[Collected data]
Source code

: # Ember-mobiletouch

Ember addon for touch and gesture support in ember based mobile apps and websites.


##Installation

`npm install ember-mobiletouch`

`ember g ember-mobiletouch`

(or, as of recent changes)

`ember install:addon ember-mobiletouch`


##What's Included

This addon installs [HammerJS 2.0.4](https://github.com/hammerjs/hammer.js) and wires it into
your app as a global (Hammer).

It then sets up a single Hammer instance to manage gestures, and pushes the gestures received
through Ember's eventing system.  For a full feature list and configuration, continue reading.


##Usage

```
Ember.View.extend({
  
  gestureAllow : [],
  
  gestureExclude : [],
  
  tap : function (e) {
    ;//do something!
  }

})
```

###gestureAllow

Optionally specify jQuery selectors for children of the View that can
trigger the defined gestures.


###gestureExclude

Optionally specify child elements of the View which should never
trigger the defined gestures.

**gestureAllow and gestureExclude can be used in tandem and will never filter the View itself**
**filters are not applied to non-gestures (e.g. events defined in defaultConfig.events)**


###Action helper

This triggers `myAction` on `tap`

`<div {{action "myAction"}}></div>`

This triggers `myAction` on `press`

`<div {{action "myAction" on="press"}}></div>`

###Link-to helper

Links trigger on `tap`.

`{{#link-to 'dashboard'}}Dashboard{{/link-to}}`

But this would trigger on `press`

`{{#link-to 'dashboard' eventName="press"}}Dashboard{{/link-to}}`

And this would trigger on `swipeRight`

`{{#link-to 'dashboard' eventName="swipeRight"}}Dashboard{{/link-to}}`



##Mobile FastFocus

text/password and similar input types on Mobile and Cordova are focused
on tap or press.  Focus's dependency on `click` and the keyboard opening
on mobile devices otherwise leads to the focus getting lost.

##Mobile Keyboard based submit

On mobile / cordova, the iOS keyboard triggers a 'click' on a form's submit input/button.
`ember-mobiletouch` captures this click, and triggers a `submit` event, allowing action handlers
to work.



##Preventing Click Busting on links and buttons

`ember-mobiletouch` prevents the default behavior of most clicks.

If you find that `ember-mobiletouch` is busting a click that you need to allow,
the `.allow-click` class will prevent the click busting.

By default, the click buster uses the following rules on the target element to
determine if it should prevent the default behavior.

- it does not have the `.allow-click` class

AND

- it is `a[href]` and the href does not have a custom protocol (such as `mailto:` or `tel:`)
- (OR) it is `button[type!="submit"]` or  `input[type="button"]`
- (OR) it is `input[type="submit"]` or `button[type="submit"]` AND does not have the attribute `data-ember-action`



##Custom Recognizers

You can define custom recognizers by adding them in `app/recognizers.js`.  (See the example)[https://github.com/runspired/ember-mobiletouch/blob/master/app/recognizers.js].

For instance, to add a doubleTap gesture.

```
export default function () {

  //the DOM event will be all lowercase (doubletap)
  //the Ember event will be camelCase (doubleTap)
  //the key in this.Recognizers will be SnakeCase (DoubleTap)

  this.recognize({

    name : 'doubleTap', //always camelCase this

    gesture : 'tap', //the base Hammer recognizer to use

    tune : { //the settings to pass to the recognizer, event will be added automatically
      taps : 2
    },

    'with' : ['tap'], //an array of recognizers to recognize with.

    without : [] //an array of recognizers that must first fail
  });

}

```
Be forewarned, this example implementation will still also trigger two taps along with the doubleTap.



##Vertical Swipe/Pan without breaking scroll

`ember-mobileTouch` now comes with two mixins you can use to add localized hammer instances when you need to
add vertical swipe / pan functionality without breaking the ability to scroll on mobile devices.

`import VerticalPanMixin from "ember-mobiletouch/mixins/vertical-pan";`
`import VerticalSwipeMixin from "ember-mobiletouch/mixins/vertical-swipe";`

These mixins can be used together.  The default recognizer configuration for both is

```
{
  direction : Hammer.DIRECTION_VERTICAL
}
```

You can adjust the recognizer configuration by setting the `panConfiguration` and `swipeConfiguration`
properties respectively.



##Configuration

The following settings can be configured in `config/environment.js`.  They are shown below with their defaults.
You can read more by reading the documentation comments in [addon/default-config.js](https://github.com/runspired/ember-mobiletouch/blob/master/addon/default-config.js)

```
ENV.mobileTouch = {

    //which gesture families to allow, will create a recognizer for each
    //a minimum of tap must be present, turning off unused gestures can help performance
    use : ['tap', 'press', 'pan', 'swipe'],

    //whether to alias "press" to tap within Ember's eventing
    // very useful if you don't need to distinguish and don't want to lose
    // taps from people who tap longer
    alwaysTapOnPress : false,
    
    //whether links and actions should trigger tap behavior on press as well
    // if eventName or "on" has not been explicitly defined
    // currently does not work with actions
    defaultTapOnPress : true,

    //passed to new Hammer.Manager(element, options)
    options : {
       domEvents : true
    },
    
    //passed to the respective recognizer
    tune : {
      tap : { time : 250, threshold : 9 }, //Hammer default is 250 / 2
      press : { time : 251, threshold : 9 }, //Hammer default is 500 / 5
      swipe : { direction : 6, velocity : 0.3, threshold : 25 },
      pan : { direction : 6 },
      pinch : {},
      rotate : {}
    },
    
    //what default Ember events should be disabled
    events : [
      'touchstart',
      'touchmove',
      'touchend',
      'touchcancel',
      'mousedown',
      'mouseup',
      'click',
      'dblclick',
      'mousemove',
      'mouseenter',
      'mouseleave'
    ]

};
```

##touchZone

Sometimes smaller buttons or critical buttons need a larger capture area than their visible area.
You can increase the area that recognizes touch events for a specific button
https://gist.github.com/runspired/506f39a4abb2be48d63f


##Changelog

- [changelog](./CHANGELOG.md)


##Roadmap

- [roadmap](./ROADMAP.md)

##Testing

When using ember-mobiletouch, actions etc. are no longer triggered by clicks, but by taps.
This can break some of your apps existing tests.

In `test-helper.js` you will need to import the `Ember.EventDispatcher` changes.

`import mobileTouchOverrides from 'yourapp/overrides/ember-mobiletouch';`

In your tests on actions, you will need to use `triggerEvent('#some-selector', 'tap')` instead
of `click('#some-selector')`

* * *

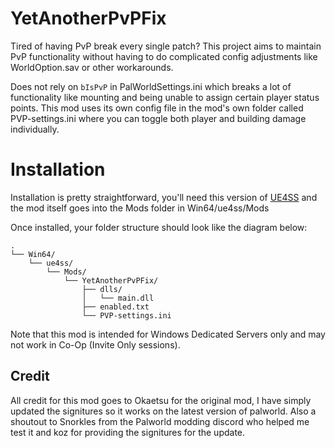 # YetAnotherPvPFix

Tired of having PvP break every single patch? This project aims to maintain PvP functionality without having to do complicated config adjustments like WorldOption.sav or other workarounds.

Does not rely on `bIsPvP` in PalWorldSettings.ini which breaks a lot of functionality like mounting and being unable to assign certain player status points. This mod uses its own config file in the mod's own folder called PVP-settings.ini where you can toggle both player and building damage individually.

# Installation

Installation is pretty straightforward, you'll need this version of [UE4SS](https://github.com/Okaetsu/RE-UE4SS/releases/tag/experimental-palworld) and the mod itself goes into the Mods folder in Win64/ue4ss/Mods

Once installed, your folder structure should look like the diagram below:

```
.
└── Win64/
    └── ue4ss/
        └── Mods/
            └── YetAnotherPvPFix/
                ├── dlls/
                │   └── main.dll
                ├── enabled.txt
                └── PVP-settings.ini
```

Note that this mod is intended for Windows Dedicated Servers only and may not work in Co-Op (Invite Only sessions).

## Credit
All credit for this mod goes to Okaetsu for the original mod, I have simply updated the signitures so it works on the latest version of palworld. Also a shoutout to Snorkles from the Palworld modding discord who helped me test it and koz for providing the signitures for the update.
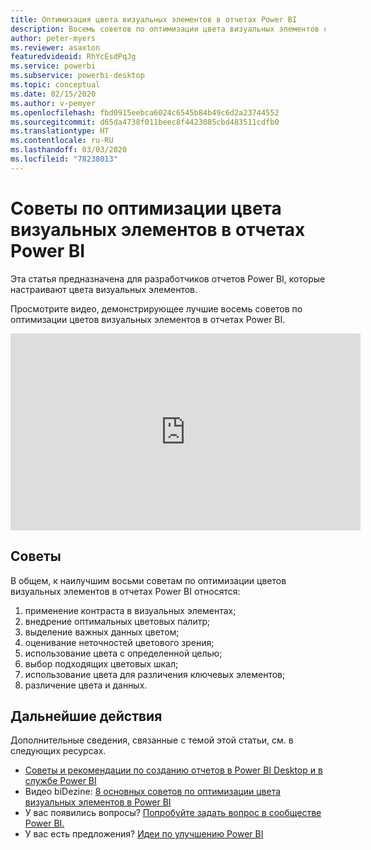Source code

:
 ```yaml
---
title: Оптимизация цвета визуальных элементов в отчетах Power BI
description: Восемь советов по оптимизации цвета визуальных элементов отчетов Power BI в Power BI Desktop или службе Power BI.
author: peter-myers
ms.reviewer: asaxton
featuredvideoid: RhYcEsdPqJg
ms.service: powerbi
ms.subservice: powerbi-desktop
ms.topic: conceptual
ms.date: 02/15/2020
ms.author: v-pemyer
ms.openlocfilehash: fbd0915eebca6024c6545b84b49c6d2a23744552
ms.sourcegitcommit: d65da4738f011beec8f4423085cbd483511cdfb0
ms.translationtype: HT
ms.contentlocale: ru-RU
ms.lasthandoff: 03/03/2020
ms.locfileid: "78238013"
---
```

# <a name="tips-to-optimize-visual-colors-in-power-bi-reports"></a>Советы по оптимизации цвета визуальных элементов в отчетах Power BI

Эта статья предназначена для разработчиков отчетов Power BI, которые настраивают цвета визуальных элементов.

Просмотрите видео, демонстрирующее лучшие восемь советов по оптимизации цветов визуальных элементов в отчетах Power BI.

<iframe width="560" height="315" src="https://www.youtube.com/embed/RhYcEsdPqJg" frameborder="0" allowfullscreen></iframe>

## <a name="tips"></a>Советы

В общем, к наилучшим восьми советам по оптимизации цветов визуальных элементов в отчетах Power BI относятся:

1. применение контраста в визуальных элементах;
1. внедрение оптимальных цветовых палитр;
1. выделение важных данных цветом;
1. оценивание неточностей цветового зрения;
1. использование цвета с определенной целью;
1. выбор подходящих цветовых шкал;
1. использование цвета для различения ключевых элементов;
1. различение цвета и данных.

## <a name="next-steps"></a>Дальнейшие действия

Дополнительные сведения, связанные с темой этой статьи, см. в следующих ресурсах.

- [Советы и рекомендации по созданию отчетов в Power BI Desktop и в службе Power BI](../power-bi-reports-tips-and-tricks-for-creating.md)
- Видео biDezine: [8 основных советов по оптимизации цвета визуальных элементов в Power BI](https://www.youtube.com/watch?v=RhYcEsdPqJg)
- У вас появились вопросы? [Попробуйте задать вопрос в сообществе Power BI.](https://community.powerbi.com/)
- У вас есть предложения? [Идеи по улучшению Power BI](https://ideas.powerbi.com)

---

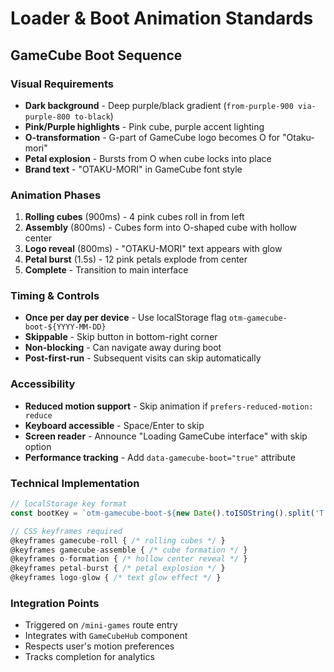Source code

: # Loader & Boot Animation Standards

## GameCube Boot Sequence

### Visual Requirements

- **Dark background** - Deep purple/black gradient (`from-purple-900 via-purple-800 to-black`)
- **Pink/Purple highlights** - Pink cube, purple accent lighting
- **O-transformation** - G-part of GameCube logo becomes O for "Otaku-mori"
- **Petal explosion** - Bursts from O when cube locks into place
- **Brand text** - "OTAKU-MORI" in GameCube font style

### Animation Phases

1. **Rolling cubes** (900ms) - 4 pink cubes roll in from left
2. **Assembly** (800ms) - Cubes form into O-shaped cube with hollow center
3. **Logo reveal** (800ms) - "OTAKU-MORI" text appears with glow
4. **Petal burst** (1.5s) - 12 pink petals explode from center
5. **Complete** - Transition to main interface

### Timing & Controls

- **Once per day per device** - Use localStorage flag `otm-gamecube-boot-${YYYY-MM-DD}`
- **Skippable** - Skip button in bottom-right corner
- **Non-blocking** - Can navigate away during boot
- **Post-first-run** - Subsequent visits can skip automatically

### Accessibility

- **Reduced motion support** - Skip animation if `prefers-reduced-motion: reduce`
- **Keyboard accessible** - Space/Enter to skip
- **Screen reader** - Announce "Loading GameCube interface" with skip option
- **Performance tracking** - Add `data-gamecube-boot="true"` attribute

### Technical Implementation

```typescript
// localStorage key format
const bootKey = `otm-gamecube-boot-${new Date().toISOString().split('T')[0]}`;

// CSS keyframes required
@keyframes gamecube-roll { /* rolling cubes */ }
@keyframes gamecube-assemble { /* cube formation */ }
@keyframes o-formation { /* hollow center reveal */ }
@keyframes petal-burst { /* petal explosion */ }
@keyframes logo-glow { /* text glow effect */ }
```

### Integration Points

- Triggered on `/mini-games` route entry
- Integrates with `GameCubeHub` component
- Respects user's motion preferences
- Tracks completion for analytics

- [WHAT TO WORK ON] Taking the entries above, write out exactly the lines starting with the line containing "- Integrates with" and going on through the line containing "- Tracks completion for analytics", both included, and nothing else.

- [OUTPUT OF THE EXERCISE]
- Integrates with `GameCubeHub` component
- Respects user's motion preferences
- Tracks completion for analytics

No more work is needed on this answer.